(Collection entries)

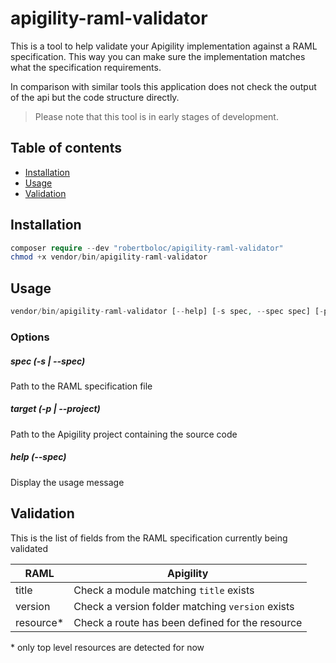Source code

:# apigility-raml-validator

This is a tool to help validate your Apigility implementation against a RAML
specification. This way you can make sure the implementation matches what the
specification requirements.

In comparison with similar tools this application
does not check the output of the api but the code structure directly.

> Please note that this tool is in early stages of development.

## Table of contents
- [Installation](#installation)
- [Usage](#usage)
- [Validation](#validation)

## Installation
```php
composer require --dev "robertboloc/apigility-raml-validator"
chmod +x vendor/bin/apigility-raml-validator
```

## Usage
```php
vendor/bin/apigility-raml-validator [--help] [-s spec, --spec spec] [-p project, --project project]
```

### Options
##### spec (-s | --spec)
Path to the RAML specification file

##### target (-p | --project)
Path to the Apigility project containing the source code

##### help (--spec)
Display the usage message

## Validation

This is the list of fields from the RAML specification currently being validated

| RAML          | Apigility                                        |
| ------------- | ------------------------------------------------ |
| title         | Check a module matching `title` exists           |
| version       | Check a version folder matching `version` exists |
| resource\*    | Check a route has been defined for the resource  |

\* only top level resources are detected for now
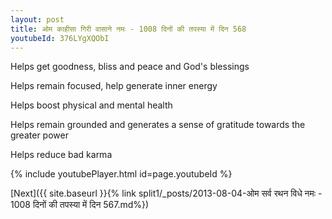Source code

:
```yaml
---
layout: post
title: ओम काहीसा गिरी वासाने नमः - 1008 दिनों की तपस्या में दिन 568
youtubeId: 376LYgXQObI
---
```

 
 
Helps get goodness, bliss and peace and God's blessings
 
Helps remain focused, help generate inner energy 
 
Helps boost physical and mental health 
 
Helps remain grounded and generates a sense of gratitude towards the greater power 
 
Helps reduce bad karma
 
 
 
 


{% include youtubePlayer.html id=page.youtubeId %}
 
[Next]({{ site.baseurl }}{% link  split1/_posts/2013-08-04-ओम सर्व रथन विधे नमः - 1008 दिनों की तपस्या में दिन 567.md%})
 
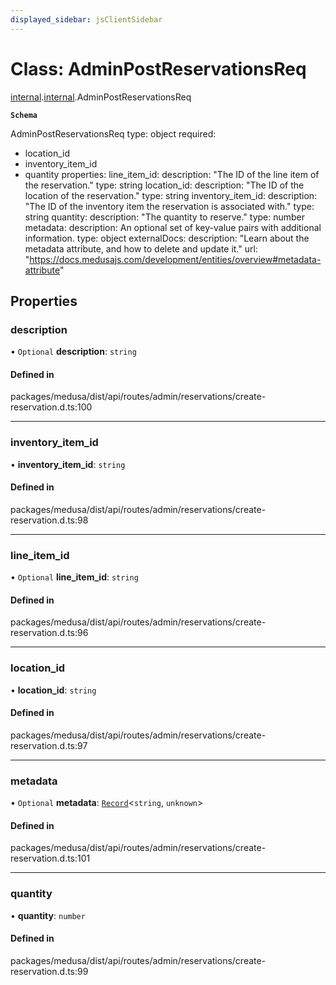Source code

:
 ```yaml
---
displayed_sidebar: jsClientSidebar
---
```


# Class: AdminPostReservationsReq

[internal](../modules/internal-8.md).[internal](../modules/internal-8.internal.md).AdminPostReservationsReq

**`Schema`**

AdminPostReservationsReq
type: object
required:
  - location_id
  - inventory_item_id
  - quantity
properties:
  line_item_id:
    description: "The ID of the line item of the reservation."
    type: string
  location_id:
    description: "The ID of the location of the reservation."
    type: string
  inventory_item_id:
    description: "The ID of the inventory item the reservation is associated with."
    type: string
  quantity:
    description: "The quantity to reserve."
    type: number
  metadata:
    description: An optional set of key-value pairs with additional information.
    type: object
    externalDocs:
      description: "Learn about the metadata attribute, and how to delete and update it."
      url: "https://docs.medusajs.com/development/entities/overview#metadata-attribute"

## Properties

### description

• `Optional` **description**: `string`

#### Defined in

packages/medusa/dist/api/routes/admin/reservations/create-reservation.d.ts:100

___

### inventory\_item\_id

• **inventory\_item\_id**: `string`

#### Defined in

packages/medusa/dist/api/routes/admin/reservations/create-reservation.d.ts:98

___

### line\_item\_id

• `Optional` **line\_item\_id**: `string`

#### Defined in

packages/medusa/dist/api/routes/admin/reservations/create-reservation.d.ts:96

___

### location\_id

• **location\_id**: `string`

#### Defined in

packages/medusa/dist/api/routes/admin/reservations/create-reservation.d.ts:97

___

### metadata

• `Optional` **metadata**: [`Record`](../modules/internal.md#record)<`string`, `unknown`\>

#### Defined in

packages/medusa/dist/api/routes/admin/reservations/create-reservation.d.ts:101

___

### quantity

• **quantity**: `number`

#### Defined in

packages/medusa/dist/api/routes/admin/reservations/create-reservation.d.ts:99
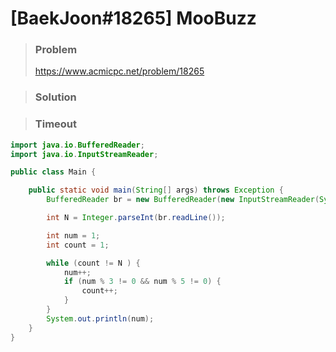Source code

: # [BaekJoon#18265] MooBuzz



> ### Problem
>
> https://www.acmicpc.net/problem/18265



> ### Solution


> ### Timeout
```java
import java.io.BufferedReader;
import java.io.InputStreamReader;

public class Main {

    public static void main(String[] args) throws Exception {
        BufferedReader br = new BufferedReader(new InputStreamReader(System.in));

        int N = Integer.parseInt(br.readLine());

        int num = 1;
        int count = 1;

        while (count != N ) {
            num++;
            if (num % 3 != 0 && num % 5 != 0) {
                count++;
            }
        }
        System.out.println(num);
    }
}
```
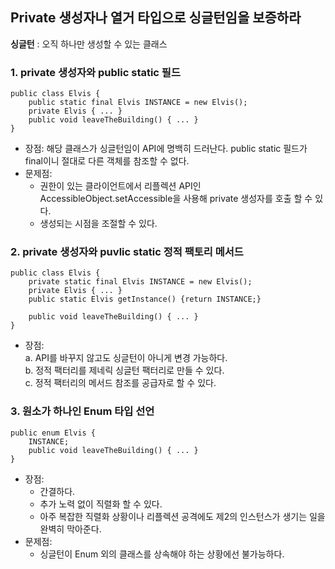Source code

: ## Private 생성자나 열거 타입으로 싱글턴임을 보증하라

**싱글턴** : 오직 하나만 생성할 수 있는 클래스

### 1. private 생성자와 public static 필드

```
public class Elvis {
    public static final Elvis INSTANCE = new Elvis();
    private Elvis { ... }
    public void leaveTheBuilding() { ... }
}
```

- 장점: 해당 클래스가 싱글턴임이 API에 명백히 드러난다. public static 필드가 final이니 절대로 다른 객체를 참조할 수 없다.
- 문제점:
  - 권한이 있는 클라이언트에서 리플렉션 API인 AccessibleObject.setAccessible을 사용해 private 생성자를 호출 할 수 있다.
  - 생성되는 시점을 조절할 수 있다.
  
### 2. private 생성자와 puvlic static 정적 팩토리 메서드

```
public class Elvis {
    private static final Elvis INSTANCE = new Elvis();
    private Elvis { ... }
    public static Elvis getInstance() {return INSTANCE;}
    
    public void leaveTheBuilding() { ... }
}
```
- 장점:  
  a. API를 바꾸지 않고도 싱글턴이 아니게 변경 가능하다.  
  b. 정적 팩터리를 제네릭 싱글턴 팩터리로 만들 수 있다.  
  c. 정적 팩터리의 메서드 참조를 공급자로 할 수 있다.  

   
### 3. 원소가 하나인 Enum 타입 선언
```
public enum Elvis {
    INSTANCE;
    public void leaveTheBuilding() { ... }
}
```

- 장점:
  - 간결하다.
  - 추가 노력 없이 직렬화 할 수 있다.
  - 아주 복잡한 직렬화 상황이나 리플렉션 공격에도 제2의 인스턴스가 생기는 일을 완벽히 막아준다.
- 문제점:
  - 싱글턴이 Enum 외의 클래스를 상속해야 하는 상황에선 불가능하다. 

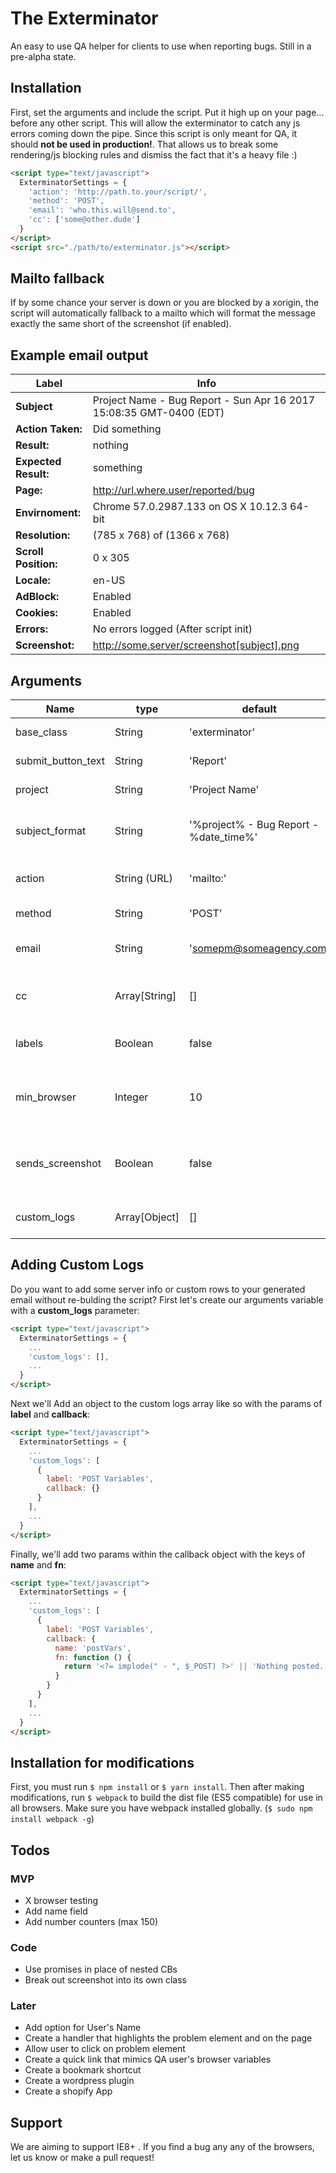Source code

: # The Exterminator
An easy to use QA helper for clients to use when reporting bugs. Still in a pre-alpha state.

## Installation
First, set the arguments and include the script. Put it high up on your page... before any other script. This will allow the exterminator to catch any js errors coming down the pipe. Since this script is only meant for QA, it should __not be used in production!__. That allows us to break some rendering/js blocking rules and dismiss the fact that it's a heavy file :)

```html
<script type="text/javascript">
  ExterminatorSettings = {
    'action': 'http://path.to.your/script/',
    'method': 'POST',
    'email': 'who.this.will@send.to',
    'cc': ['some@other.dude']
  }
</script>
<script src="./path/to/exterminator.js"></script>
```

## Mailto fallback
If by some chance your server is down or you are blocked by a xorigin, the script will automatically fallback to a mailto which will format the message exactly the same short of the screenshot (if enabled).

## Example email output

Label | Info
----------------- | ---
__Subject__ | Project Name - Bug Report - Sun Apr 16 2017 15:08:35 GMT-0400 (EDT)
__Action Taken:__ | Did something
__Result:__ | nothing
__Expected Result:__ | something
__Page:__ | http://url.where.user/reported/bug
__Envirnoment:__ | Chrome 57.0.2987.133 on OS X 10.12.3 64-bit
__Resolution:__ | (785 x 768) of (1366 x 768)
__Scroll Position:__ | 0 x 305
__Locale:__ | en-US
__AdBlock:__ | Enabled
__Cookies:__ | Enabled
__Errors:__ | No errors logged (After script init)
__Screenshot:__ | http://some.server/screenshot[subject].png

## Arguments
Name | type | default | description
--- | --- | --- | --- |
base_class | String | 'exterminator' | The base of the BEM
submit_button_text | String | 'Report' | The submit button text
project | String | 'Project Name' | The name of the project
subject_format | String | '%project% - Bug Report -  %date_time%' | The formatting of the subject line
action | String (URL) | 'mailto:' | Where the form will submit
method | String | 'POST' | The method of the form
email | String | 'somepm@someagency.com' | Who will receive the emails?
cc | Array[String] | [] | Add additional emails to be ccd
labels | Boolean | false | Whether to show labels on the form
min_browser | Integer | 10 | Checking version of IE and complaining to client
sends_screenshot | Boolean | false | Whether to send through a screenshot (Still experimental)
custom_logs | Array[Object] | [] | See "Adding custom Logs" below

## Adding Custom Logs
Do you want to add some server info or custom rows to your generated email without re-bulding the script? First let's create our arguments variable with a __custom_logs__ parameter:

```html
<script type="text/javascript">
  ExterminatorSettings = {
    ...
    'custom_logs': [],
    ...
  }
</script>
```

Next we'll Add an object to the custom logs array like so with the params of __label__ and __callback__:

```html
<script type="text/javascript">
  ExterminatorSettings = {
    ...
    'custom_logs': [
      {
        label: 'POST Variables',
        callback: {}
      }
    ],
    ...
  }
</script>
```

Finally, we'll add two params within the callback object with the keys of __name__ and __fn__:

```html
<script type="text/javascript">
  ExterminatorSettings = {
    ...
    'custom_logs': [
      {
        label: 'POST Variables',
        callback: {
          name: 'postVars',
          fn: function () {
            return '<?= implode(" - ", $_POST) ?>' || 'Nothing posted.';
          }
        }
      }
    ],
    ...
  }
</script>
```

## Installation for modifications
First, you must run `$ npm install` or `$ yarn install`. Then after making modifications, run `$ webpack` to build the dist file (ES5 compatible) for use in all browsers. Make sure you have webpack installed globally. (`$ sudo npm install webpack -g`)

## Todos

### MVP
- X browser testing
- Add name field
- Add number counters (max 150)

### Code
- Use promises in place of nested CBs
- Break out screenshot into its own class

### Later
- Add option for User's Name
- Create a handler that highlights the problem element and on the page
- Allow user to click on problem element
- Create a quick link that mimics QA user's browser variables  
- Create a bookmark shortcut
- Create a wordpress plugin
- Create a shopify App

## Support
We are aiming to support IE8+ . If you find a bug any any of the browsers, let us know or make a pull request!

» **Task details**
Look over the entries above and say how many lines contain "validator"; give only the number.

» **Problem solution**
4